The dentist Yankees drift by on the dance floor and you can see them eying the real woman you got, pushing the limits of her dress every which place — Bam! Boop! Bap! — and he’s got the skinny sorority girl who moves around like a giraffe in a straightjacket and you know right off that she moves like that everywhere. That’s why he can’t stop robbing a peek at the missus when he can; they always sneak out of the house in their mind in here, the white bread. They couldn’t handle a woman like I got anyway. They should stick to the ingenues who reach for the diazepam instead of the kitchen knives when you piss her off.

In other words, please be true. In other words, I love you.

(Reader and commenter Misterarthur sent me that video, for the Hammond. Guys from Detroit know Hammond)

RIP Pinetop Perkins

 

[Blues piano player Pinetop Perkins passed away on Monday. He was 97 years old. He was an interesting and pleasant man. I once played in a band with him way back when, when he was really young — you know, in his mid seventies. He was still playing right up to the day he died, and is the oldest person ever to win a Grammy. I wrote a little something back in 2007 about him, and it had a good performance by him playing the piano with Muddy Waters back in 1976, when he was at the top of his game:]

I used to be a musician.

I still play occasionally, but only if you really make me. I never paid much attention to learning to play properly. My older brother is a very fine musician and taught me how to play the electric bass in the late 1970s. I bought an axe and amp, had a lesson, and got a job working in The Met Cafe in Providence a week or so later.

Playing the bass is like owning the baseball. You’ll play all you want to if you can manage to show up and mind your business. I did.

The music business was filled with guys like me. They worked with their hands all day in construction, and played music at night. But I was the exact opposite of them, too. I played music for money and built things for the love of it.

I’ve had a few book’s worth of odd and interesting things happen to me while I was playing. I could never remember all the places I’ve played in, and I can’t even remember all the bands I’ve been in. For a while, I’d play with a different set of people four or five nights a week. I don’t miss it all that much, really.

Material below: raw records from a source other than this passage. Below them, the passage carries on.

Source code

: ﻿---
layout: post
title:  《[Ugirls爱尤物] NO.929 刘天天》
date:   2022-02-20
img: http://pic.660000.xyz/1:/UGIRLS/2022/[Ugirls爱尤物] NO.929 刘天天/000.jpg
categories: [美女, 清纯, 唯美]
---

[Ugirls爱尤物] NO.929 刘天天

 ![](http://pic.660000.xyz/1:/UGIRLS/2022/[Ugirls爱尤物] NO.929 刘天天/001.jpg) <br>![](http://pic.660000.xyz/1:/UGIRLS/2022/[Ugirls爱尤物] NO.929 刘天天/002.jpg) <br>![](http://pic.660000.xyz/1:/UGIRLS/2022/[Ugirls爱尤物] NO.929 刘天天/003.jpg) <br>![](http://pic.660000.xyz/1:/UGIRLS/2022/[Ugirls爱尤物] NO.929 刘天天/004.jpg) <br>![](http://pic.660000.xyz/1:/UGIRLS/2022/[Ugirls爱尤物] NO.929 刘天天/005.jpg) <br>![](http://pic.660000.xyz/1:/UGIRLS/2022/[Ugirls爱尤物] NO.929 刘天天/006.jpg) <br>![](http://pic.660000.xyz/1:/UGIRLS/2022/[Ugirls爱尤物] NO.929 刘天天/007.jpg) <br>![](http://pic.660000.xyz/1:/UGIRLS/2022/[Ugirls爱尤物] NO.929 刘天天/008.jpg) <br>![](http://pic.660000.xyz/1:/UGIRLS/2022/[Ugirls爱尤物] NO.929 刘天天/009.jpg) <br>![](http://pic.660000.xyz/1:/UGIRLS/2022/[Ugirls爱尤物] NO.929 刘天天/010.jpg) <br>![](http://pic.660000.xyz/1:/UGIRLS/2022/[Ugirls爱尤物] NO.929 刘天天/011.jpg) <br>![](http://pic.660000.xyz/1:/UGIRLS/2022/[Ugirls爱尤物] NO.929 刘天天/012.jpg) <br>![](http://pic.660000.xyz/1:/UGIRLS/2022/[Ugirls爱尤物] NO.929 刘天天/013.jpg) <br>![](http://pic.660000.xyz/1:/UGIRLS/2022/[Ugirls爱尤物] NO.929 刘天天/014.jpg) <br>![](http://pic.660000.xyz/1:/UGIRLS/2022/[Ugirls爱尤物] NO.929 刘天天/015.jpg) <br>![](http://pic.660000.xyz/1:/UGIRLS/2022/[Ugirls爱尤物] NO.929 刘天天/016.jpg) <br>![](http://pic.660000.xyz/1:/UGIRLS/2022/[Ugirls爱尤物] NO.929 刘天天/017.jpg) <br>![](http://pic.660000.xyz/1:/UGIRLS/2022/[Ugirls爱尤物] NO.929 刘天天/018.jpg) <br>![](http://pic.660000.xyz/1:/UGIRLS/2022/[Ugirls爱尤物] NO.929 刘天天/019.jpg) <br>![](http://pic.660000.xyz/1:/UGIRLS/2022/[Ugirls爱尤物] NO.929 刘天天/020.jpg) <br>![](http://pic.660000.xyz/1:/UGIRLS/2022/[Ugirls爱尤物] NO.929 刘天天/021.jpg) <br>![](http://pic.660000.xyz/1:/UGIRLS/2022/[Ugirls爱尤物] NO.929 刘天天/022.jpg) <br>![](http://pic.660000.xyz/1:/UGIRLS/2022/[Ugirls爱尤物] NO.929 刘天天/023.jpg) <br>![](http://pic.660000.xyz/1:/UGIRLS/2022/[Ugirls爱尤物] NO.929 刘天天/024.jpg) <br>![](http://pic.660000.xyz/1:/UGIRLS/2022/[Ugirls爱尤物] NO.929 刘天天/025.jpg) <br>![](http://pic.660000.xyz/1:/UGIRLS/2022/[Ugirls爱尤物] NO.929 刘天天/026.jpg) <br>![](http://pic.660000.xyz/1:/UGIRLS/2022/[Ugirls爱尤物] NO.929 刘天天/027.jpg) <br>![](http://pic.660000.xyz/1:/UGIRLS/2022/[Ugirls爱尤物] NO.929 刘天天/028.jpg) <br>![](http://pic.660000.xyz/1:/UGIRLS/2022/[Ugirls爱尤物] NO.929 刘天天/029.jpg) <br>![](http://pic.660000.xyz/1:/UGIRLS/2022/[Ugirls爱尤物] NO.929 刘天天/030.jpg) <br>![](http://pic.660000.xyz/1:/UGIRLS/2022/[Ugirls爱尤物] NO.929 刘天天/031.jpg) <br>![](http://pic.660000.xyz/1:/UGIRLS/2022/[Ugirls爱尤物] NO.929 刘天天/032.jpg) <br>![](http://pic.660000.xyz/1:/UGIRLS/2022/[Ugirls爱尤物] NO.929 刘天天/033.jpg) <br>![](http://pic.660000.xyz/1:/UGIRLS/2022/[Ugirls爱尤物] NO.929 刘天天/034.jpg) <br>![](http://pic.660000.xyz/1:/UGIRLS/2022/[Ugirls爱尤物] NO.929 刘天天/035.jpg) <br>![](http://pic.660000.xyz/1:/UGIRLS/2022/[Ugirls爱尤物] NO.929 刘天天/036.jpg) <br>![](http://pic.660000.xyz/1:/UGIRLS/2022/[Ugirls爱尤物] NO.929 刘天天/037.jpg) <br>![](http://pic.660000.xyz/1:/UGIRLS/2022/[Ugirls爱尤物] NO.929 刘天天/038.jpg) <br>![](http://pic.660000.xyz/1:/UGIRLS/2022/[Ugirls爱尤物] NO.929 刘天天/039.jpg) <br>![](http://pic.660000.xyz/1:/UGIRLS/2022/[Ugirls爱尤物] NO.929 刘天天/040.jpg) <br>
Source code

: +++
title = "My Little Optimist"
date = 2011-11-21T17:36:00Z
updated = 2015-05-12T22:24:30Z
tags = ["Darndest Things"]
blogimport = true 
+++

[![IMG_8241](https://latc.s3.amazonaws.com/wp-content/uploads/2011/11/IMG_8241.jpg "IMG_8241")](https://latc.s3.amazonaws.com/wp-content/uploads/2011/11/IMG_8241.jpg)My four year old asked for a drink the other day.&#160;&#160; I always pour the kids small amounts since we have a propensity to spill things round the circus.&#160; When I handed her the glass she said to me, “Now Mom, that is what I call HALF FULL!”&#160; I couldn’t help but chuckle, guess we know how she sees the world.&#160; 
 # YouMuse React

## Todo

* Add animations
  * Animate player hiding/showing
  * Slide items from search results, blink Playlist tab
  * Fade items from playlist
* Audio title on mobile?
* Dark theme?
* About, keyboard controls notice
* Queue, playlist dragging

I got to wondering how many people I could recall that I played with that would turn up on YouTube. I was tickled to find two in one video. Pinetop Perkins and Luther Guitar Junior Johnson. They’re both playing with the magnificent Muddy Waters:

Pinetop seemed ancient to me back then, twenty years ago and more, and he’s still alive today and performing at 94 years old. We played in the Civic View Inn in Providence. The dressing room for the bands was upstairs, and it was… how do I put this delicately… um, well, they had shag carpeting on all the walls and the floor and ceiling too. There was a TV bolted to the wall up in the corner; the movies they were playing on there continuously would make an animal husbandry specialist blush. I avoided the doorknob, and there was no power on earth that could compel me to enter the bathroom under any circumstances. Pinetop was bored, so we went down to the bar. I thought it was funny that Pinetop called Johnny Walker Red, his favorite, “high test,” just like my uncle does. I bought him a great deal of it. He was almost fifty years older than me, but we had more in common than I had with people I considered my friends. He wore a huge cowboy hat, was skinny as a rail, told a million stories. We had a blast. Some guys in his band didn’t show, so we opened for him and played with him too. All he needed was a piano, really.

I can’t remember where the Luther Johnson gig was. That’s him playing the guitar over in the right hand side of the frame. He was one of those guys — lively, talented, good enough to make a living at it, never making a lot of money. I remember giving him a ride back to his house. He lived in a tidy little suburb south of Boston somewhere, and was anxious to get back home to his family. Now that’s my kind of guy. I always am too.